After police shot teargas and rubber bullets at protesters in a bloody incident on June 12, there have been calls for an independent investigation of their abuse of power, but such calls have been opposed by police-related groups and rejected by Hong Kong Chief Executive Carrie Lam (林鄭月娥).
In addition to refusing an investigation, Lam has expressed support for the police by, for example, giving them cash rewards.
Although they are repeatedly condemned for abusing their power, the police continue to do so with the chief executive’s support. They even take the initiative in provoking protesters when conflict between the police and public heats up.
A poll conducted by a research team at the Chinese University of Hong Kong showed that more than 95 percent of participants at 12 protests from June 9 to Aug. 4 joined the protests to demand that the government completely withdraw a proposed extradition bill.
However, after the violent Yuen Long MTR Station attack on July 21, during which the police were suspected of tolerating and even sheltering masked thugs in white T-shirts who attacked protesters and the public, a July 27 poll conducted at a protest in Yuen Long showed that 98.3 percent of the participants joined the march to show their dissatisfaction with the police’s mishandling of the protests — 13 percentage points more than the 85.1 percent who joined the march to demand that the government fully withdraw the extradition bill.
It is obvious what Hong Kongers think about their police force.
Right after the Yuen Long attack, former Hong Kong chief executive Leung Chun-ying (梁振英), who is now vice chairman of the National Committee of the Chinese People’s Political Consultative Conference, expressed his support for the police on Facebook, saying that the Hong Kong government should commend the police.
His attitude revealed the reason the Hong Kong police force has deteriorated, as a “qualitative change” started to occur among the police force when Leung — who used to be an underground party member of the Chinese Communist Party (CCP) — became chief executive in 2012.
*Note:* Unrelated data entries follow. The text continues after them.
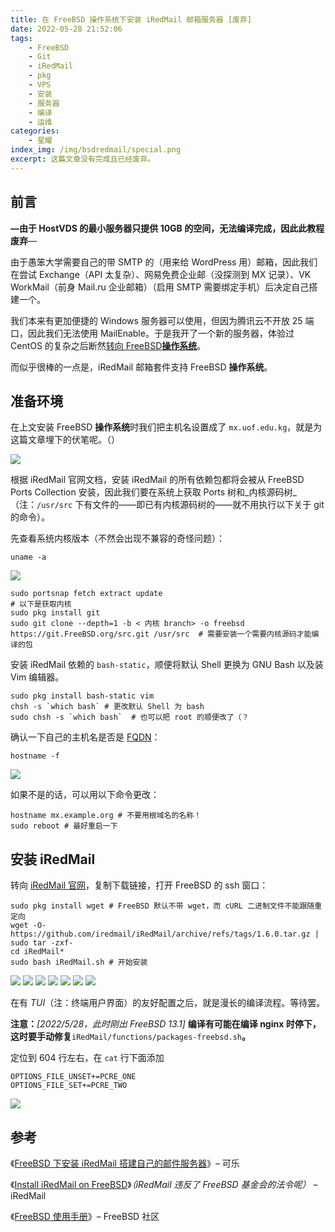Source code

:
 ```yaml
---
title: 在 FreeBSD 操作系统下安装 iRedMail 邮箱服务器 [废弃]
date: 2022-05-28 21:52:06
tags: 
	- FreeBSD
	- Git
	- iRedMail
	- pkg
	- VPS
	- 安装
	- 服务器
	- 编译
	- 运维
categories:
	- 星耀
index_img: /img/bsdredmail/special.png
excerpt: 这篇文章没有完成且已经废弃。
---
```

## 前言

**—由于 HostVDS 的最小服务器只提供 10GB 的空间，无法编译完成，因此此教程废弃**—

由于愚笨大学需要自己的带 SMTP 的（用来给 WordPress 用）邮箱，因此我们在尝试 Exchange（API 太复杂）、网易免费企业邮（没探测到 MX 记录）、VK WorkMail（前身 Mail.ru 企业邮箱）（启用 SMTP 需要绑定手机）后决定自己搭建一个。

我们本来有更加便捷的 Windows 服务器可以使用，但因为腾讯云不开放 25 端口，因此我们无法使用 MailEnable。于是我开了一个新的服务器，体验过 CentOS 的复杂之后断然[转向 FreeBSD](https://uof.edu.kg/2022/05/28/%e5%9c%a8hostvds%e6%9c%8d%e5%8a%a1%e5%99%a8%e4%b8%8a%e5%ae%89%e8%a3%85freebsd%e6%93%8d%e4%bd%9c%e7%b3%bb%e7%bb%9f/)[**操作系统**](https://uof.edu.kg/2022/05/28/%e5%9c%a8hostvds%e6%9c%8d%e5%8a%a1%e5%99%a8%e4%b8%8a%e5%ae%89%e8%a3%85freebsd%e6%93%8d%e4%bd%9c%e7%b3%bb%e7%bb%9f/)。

而似乎很棒的一点是，iRedMail 邮箱套件支持 FreeBSD **操作系统**。

## 准备环境

在上文安装 FreeBSD **操作系统**时我们把主机名设置成了 `mx.uof.edu.kg`，就是为这篇文章埋下的伏笔呢。（）

![](/img/bsdredmail/bsdredmail-0.webp)

根据 iRedMail 官网文档，安装 iRedMail 的所有依赖包都将会被从 FreeBSD Ports Collection 安装，因此我们要在系统上获取 Ports 树和_内核源码树_（注：`/usr/src` 下有文件的——即已有内核源码树的——就不用执行以下关于 git 的命令）。

先查看系统内核版本（不然会出现不兼容的奇怪问题）：

    uname -a
    

![](/img/bsdredmail/bsdredmail-1.webp)

    sudo portsnap fetch extract update
    # 以下是获取内核
    sudo pkg install git
    sudo git clone --depth=1 -b < 内核 branch> -o freebsd https://git.FreeBSD.org/src.git /usr/src  # 需要安装一个需要内核源码才能编译的包
    

安装 iRedMail 依赖的 `bash-static`，顺便将默认 Shell 更换为 GNU Bash 以及装 Vim 编辑器。

    sudo pkg install bash-static vim
    chsh -s `which bash` # 更改默认 Shell 为 bash
    sudo chsh -s `which bash`  # 也可以把 root 的顺便改了（？
    

确认一下自己的主机名是否是 [FQDN](https://baike.baidu.com/item/FQDN/5102541)：

    hostname -f
    

![](/img/bsdredmail/bsdredmail-2.webp)

如果不是的话，可以用以下命令更改：

    hostname mx.example.org # 不要用根域名的名称！
    sudo reboot # 最好重启一下
    

## 安装 iRedMail

转向 [iRedMail 官网](https://www.iredmail.org/download.html)，复制下载链接，打开 FreeBSD 的 ssh 窗口：

    sudo pkg install wget # FreeBSD 默认不带 wget，而 cURL 二进制文件不能跟随重定向
    wget -O- https://github.com/iredmail/iRedMail/archive/refs/tags/1.6.0.tar.gz | sudo tar -zxf-
    cd iRedMail*
    sudo bash iRedMail.sh # 开始安装
    

![](/img/bsdredmail/bsdredmail-3.webp) ![](/img/bsdredmail/bsdredmail-4.webp) ![](/img/bsdredmail/bsdredmail-5.webp) ![](/img/bsdredmail/bsdredmail-6.webp) ![](/img/bsdredmail/bsdredmail-7.webp) ![](/img/bsdredmail/bsdredmail-8.webp) ![](/img/bsdredmail/bsdredmail-9.webp)

在有 _TUI_（注：终端用户界面）的友好配置之后，就是漫长的编译流程。等待罢。

**注意：**_\[2022/5/28，此时刚出 FreeBSD 13.1\]_ **编译有可能在编译 nginx 时停下，这时要手动修复**`iRedMail/functions/packages-freebsd.sh`**。**

定位到 604 行左右，在 `cat` 行下面添加

    OPTIONS_FILE_UNSET+=PCRE_ONE
    OPTIONS_FILE_SET+=PCRE_TWO
    

![](/img/bsdredmail/bsdredmail-10.webp)

## 参考

《[FreeBSD 下安装 iRedMail 搭建自己的邮件服务器](https://free.gd/freebsd-install-iredmail.html)》– 可乐

《[Install iRedMail on FreeBSD](https://docs.iredmail.org/install.iredmail.on.freebsd.html)》_（iRedMail 违反了 FreeBSD 基金会的法令呢）_ – iRedMail

《[FreeBSD 使用手册](https://docs.freebsd.org/en/books/handbook)》– FreeBSD 社区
At that time, then-Hong Kong police commissioner Andy Tsang (曾偉雄) was dubbed “The Vulture” (禿鷹) for his bald head and hawkish methods of treating protesters. He was praised by Leung for suppressing the 2014 “Umbrella movement” and for charging protesters in Mong Kok with rioting.
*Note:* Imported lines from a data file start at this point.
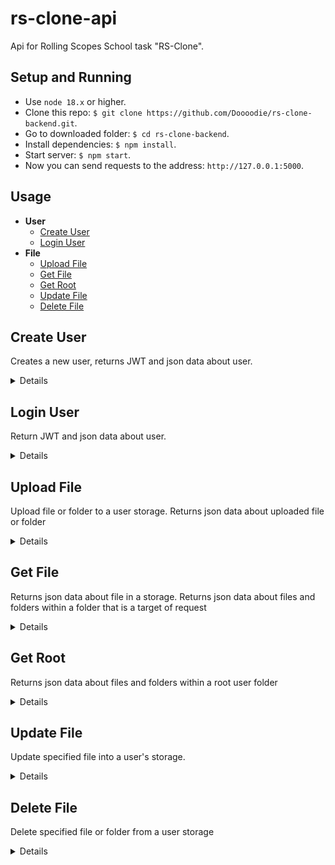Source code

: # rs-clone-api

Api for Rolling Scopes School task "RS-Clone".

## Setup and Running

- Use `node 18.x` or higher.
- Clone this repo: `$ git clone https://github.com/Doooodie/rs-clone-backend.git`.
- Go to downloaded folder: `$ cd rs-clone-backend`.
- Install dependencies: `$ npm install`.
- Start server: `$ npm start`.
- Now you can send requests to the address: `http://127.0.0.1:5000`.

## Usage

- **User**
  - [Create User](https://github.com/Doooodie/rs-clone-backend#create-user)
  - [Login User](https://github.com/Doooodie/rs-clone-backend#login-user)
- **File**
  - [Upload File](https://github.com/Doooodie/rs-clone-backend#upload-file)
  - [Get File](https://github.com/Doooodie/rs-clone-backend#get-file)
  - [Get Root](https://github.com/Doooodie/rs-clone-backend#get-root)
  - [Update File](https://github.com/Doooodie/rs-clone-backend#update-file)
  - [Delete File](https://github.com/Doooodie/rs-clone-backend#delete-file)

## **Create User**

Creates a new user, returns JWT and json data about user.

<details>

- **URL**

  /user/registration

- **Method:**

  `POST`

- **Headers:**

  `'Content-Type': 'application/json'`

- **URL Params**

  None

- **Query Params**

  None

- **Data Params**

  ```typescript
    {
      name: string,
      email: string
      password: string
    }
  ```

- **Success Response:**

  - **Code:** 200 OK <br />
    **Content:**
    ```json
    {
      "token": "eyJhbGciOiJIUzI1NiIsInR5cCI6IkpXVCJ9.eyJpZCI6MywibmFtZSI6InVzZXIzIiwiZW1haWwiOiJ1c2VyM0BtYWlsLmNvbSIsImlhdCI6MTY3NzQzMTcxNiwiZXhwIjoxNjc3NDM1MzE2fQ.kQl2VPV_VgaZ7ox4mHRcQlU_Xw1AYspsOC4e9ZFnViE",
      "user": {
        "id": 3,
        "name": "user3",
        "email": "user3@mail.com"
      }
    }
    ```

- **Error Response:**

  - **Code:** 400 BAD REQUEST<br />
  - **Content:**

    Error: user with name «...» already exists; e-mail «...» is already in use

- **Notes:**

  None

</details>

## **Login User**

Return JWT and json data about user.

<details>

- **URL**

  /user/login

- **Method:**

  `POST`

- **Headers:**

  `'Content-Type': 'application/json'`

- **URL Params**

  None

- **Query Params**

  None

- **Data Params**

  ```typescript
    {
      name: string,
      email: string
      password: string
    }
  ```

- **Success Response:**

  - **Code:** 200 OK <br />
    **Content:**
    ```json
    {
      "token": "eyJhbGciOiJIUzI1NiIsInR5cCI6IkpXVCJ9.eyJpZCI6MSwibmFtZSI6InVzZXIxIiwiZW1haWwiOiJ1c2VyMUBtYWlsLmNvbSIsImlhdCI6MTY3NzQzMjkxNCwiZXhwIjoxNjc3NDM2NTE0fQ.1_qNh1x5ceq8_pFlEa8pP43RK8XXxlkVHHvwKgscnGw",
      "user": {
        "id": 1,
        "name": "user1",
        "email": "user1@mail.com"
      }
    }
    ```

- **Error Response:**

  - **Code:** 500 Internal Server Error<br />
  - **Content:**

    Error: User named «...» with email «...» not found

- **Notes:**

  None

</details>

## **Upload File**

Upload file or folder to a user storage. Returns json data about uploaded file or folder

<details>

- **URL**

  /file/

- **Method:**

  `POST`

- **Headers:**

  `'Content-Type': 'Multipart/form-data'`
  `'Authorization': 'Bearer <JWT>'`

- **URL Params**

  None

- **Query Params**

  None

- **Data Params**
  body: form-data,

  ```typescript
  name: "slardar.jpg",
  size: 129,
  info: "fish",
  filePath: "folder3",
  type: "file",
  userId: 1,
  file: <attached_file>
  ```

- **Success Response:**

  - **Code:** 200 OK <br />
    **Content:**
    ```json
    {
      "id": 29,
      "name": "slardar.jpg",
      "size": 129,
      "info": "fish",
      "filePath": "C:\\JS\\rs-clone-backend\\public\\user1\\folder1\\folder3\\slardar.jpg",
      "parentPath": "C:\\JS\\rs-clone-backend\\public\\user1\\folder1\\folder3",
      "type": "file",
      "userId": 1,
      "updatedAt": "2023-02-26T16:01:23.723Z",
      "createdAt": "2023-02-26T16:01:23.723Z"
    }
    ```

- **Error Response:**

  - **Code:** 401 UNAUTHORIZED<br />
  - **Content:**

    User not authorized

  OR

  - **Code:** 500 INTERNAL SERVER ERROR<br />

  - **Content:**

    Error: there isn't an uploaded file; can't create a folder

- **Notes:**

  Upload file or folder to user storage. The "type" key indicates the type of file being sent: folder or file. In the case of "type"="folder", the "size" and "file" parameters are optional.

</details>

## **Get File**

Returns json data about file in a storage. Returns json data about files and folders within a folder that is a target of request

<details>

- **URL**

  /file/:id

- **Method:**

  `GET`

- **Headers:**

  `'Authorization': 'Bearer <JWT>'`

- **URL Params**

  **Required:**

  `id=[integer]`

- **Query Params**

  None

- **Data Params**

  None

- **Success Response:**

  - **Code:** 200 OK <br />
    **Content:**
    ```json
    [
      {
        "id": 28,
        "name": "folder3",
        "size": 0,
        "info": "folder with photos",
        "filePath": "C:\\JS\\rs-clone-backend\\public\\user1\\folder1\\folder3",
        "parentPath": "C:\\JS\\rs-clone-backend\\public\\user1\\folder1",
        "type": "folder",
        "createdAt": "2023-02-26T16:01:00.128Z",
        "updatedAt": "2023-02-26T16:01:00.128Z",
        "userId": 1
      },
      {
        "id": 30,
        "name": "file14.jpg",
        "size": 245,
        "info": "flower photo",
        "filePath": "C:\\JS\\rs-clone-backend\\public\\user1\\folder1\\file14.jpg",
        "parentPath": "C:\\JS\\rs-clone-backend\\public\\user1\\folder1",
        "type": "file",
        "createdAt": "2023-02-26T16:01:48.663Z",
        "updatedAt": "2023-02-26T16:01:48.663Z",
        "userId": 1
      }
    ]
    ```

- **Error Response:**

  - **Code:** 400 BAD REQUEST<br />
  - **Content:**

    None

  OR

  - **Code:** 403 FORBIDDEN<br />

  - **Content:**

    Error: access to this resource is denied

  OR

  - **Code:** 500 INTERNAL SERVER ERROR<br />

  - **Content:**

    Error: cant't read file info from data base; can't read the children list of this folder from data base

- **Notes:**

  Request by ID can be performed for both folder and file

</details>

## **Get Root**

Returns json data about files and folders within a root user folder

<details>

- **URL**

  /file

- **Method:**

  `GET`

- **Headers:**

  `'Authorization': 'Bearer <JWT>'`

- **URL Params**

  **Required:**

  None

- **Query Params**

  None

- **Data Params**

  None

- **Success Response:**

  - **Code:** 200 OK <br />
    **Content:**
    ```json
    [
      {
        "id": 19,
        "name": "slardar.jpg",
        "size": 520,
        "info": "killer",
        "filePath": "C:\\JS\\rs-clone-backend\\public\\user1\\slardar.jpg",
        "parentPath": "C:\\JS\\rs-clone-backend\\public\\user1",
        "type": "file",
        "createdAt": "2023-02-26T13:43:34.074Z",
        "updatedAt": "2023-02-26T13:43:34.074Z",
        "userId": 1
      },
      {
        "id": 26,
        "name": "folder2",
        "size": 0,
        "info": "folder with photos",
        "filePath": "C:\\JS\\rs-clone-backend\\public\\user1\\folder2",
        "parentPath": "C:\\JS\\rs-clone-backend\\public\\user1",
        "type": "folder",
        "createdAt": "2023-02-26T16:00:24.082Z",
        "updatedAt": "2023-02-26T16:00:24.082Z",
        "userId": 1
      },
      {
        "id": 27,
        "name": "folder3",
        "size": 0,
        "info": "documents",
        "filePath": "C:\\JS\\rs-clone-backend\\public\\user1\\folder3",
        "parentPath": "C:\\JS\\rs-clone-backend\\public\\user1",
        "type": "folder",
        "createdAt": "2023-02-26T16:00:43.510Z",
        "updatedAt": "2023-02-26T16:00:43.510Z",
        "userId": 1
      }
    ]
    ```

- **Error Response:**

  - **Code:** 401 UNAUTHORIZED<br />
  - **Content:**

    User not authorized

  OR

  - **Code:** 403 FORBIDDEN<br />

  - **Content:**

    Error: access to this resource is denied

  OR

  - **Code:** 500 INTERNAL SERVER ERROR<br />

  - **Content:**

    Error: cant't read file info from data base; can't read the children list of this folder from data base

- **Notes:**

  None

</details>

## **Update File**

Update specified file into a user's storage.

<details>

- **URL**

  /file/:id

- **Method:**

  `PUT`

- **Headers:**

  `'Authorization': 'Bearer <JWT>'`

- **URL Params**

  **Required:**

  `id=[integer]`

- **Query Params**

  None

- **Data Params**

  ```typescript
    {
      name: string,
      info: string
    }
  ```

- **Success Response:**

  - **Code:** 200 OK <br />
    **Content:**
    ```json
    {
      "message": "file with id=25 updated"
    }
    ```

- **Error Response:**

  - **Code:** 401 UNAUTHORIZED<br />
  - **Content:**

    User not authorized

  OR

  - **Code:** 403 FORBIDDEN<br />

  - **Content:**

    Error: access to this resource is denied

  OR

  - **Code:** 500 INTERNAL SERVER ERROR<br />

  - **Content:**

    Error: can't get access to file; can't update into data base

- **Notes:**

  Change the file name and information about it.

</details>

## **Delete File**

Delete specified file or folder from a user storage

<details>

- **URL**

  /file/:id

- **Method:**

  `DELETE`

- **Headers:**

  `'Authorization': 'Bearer <JWT>'`

- **URL Params**

  **Required:**

  `id=[integer]`

- **Query Params**

  None

- **Data Params**

  None

- **Success Response:**

  - **Code:** 200 OK <br />
    **Content:**
    ```json
    {
      "message": "file with id=25 deleted"
    }
    ```

- **Error Response:**

  - **Code:** 401 UNAUTHORIZED<br />
  - **Content:**

    User not authorized

  OR

  - **Code:** 403 FORBIDDEN<br />

  - **Content:**

    Error: access to this resource is denied

  OR

  - **Code:** 500 INTERNAL SERVER ERROR<br />

  - **Content:**

    Error: can't get access to file; can't delete folder; can't delete from data base

- **Notes:**

  Delete file from user storage. If target of request is a folder, all contents within a folder will be deleted

</details>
In April, Tsang, now retired, was appointed deputy director of the Chinese National Narcotics Control Commission.
The Chinese Ministry of Foreign Affairs confirmed in June that he has been nominated by China for director-general of the UN Office in Vienna and executive director of the UN Office on Drugs and Crime.
Beijing is clearly repeating the trick of nominating former Hong Kong Department of Health director Margaret Chan (陳馮富珍) for the WHO director-generalship as it tries to use Tsang to control yet another UN organization.
Besides, all top Hong Kong police officers must receive training by the CCP in Beijing, so little speculation is needed to determine whether the Hong Kong police force can avoid becoming a copy of the mainland’s police force.
With such leadership, it is unrealistic to expect the police to be guardians of the public and treat protesters peacefully.
Paul Lin is a political commentator.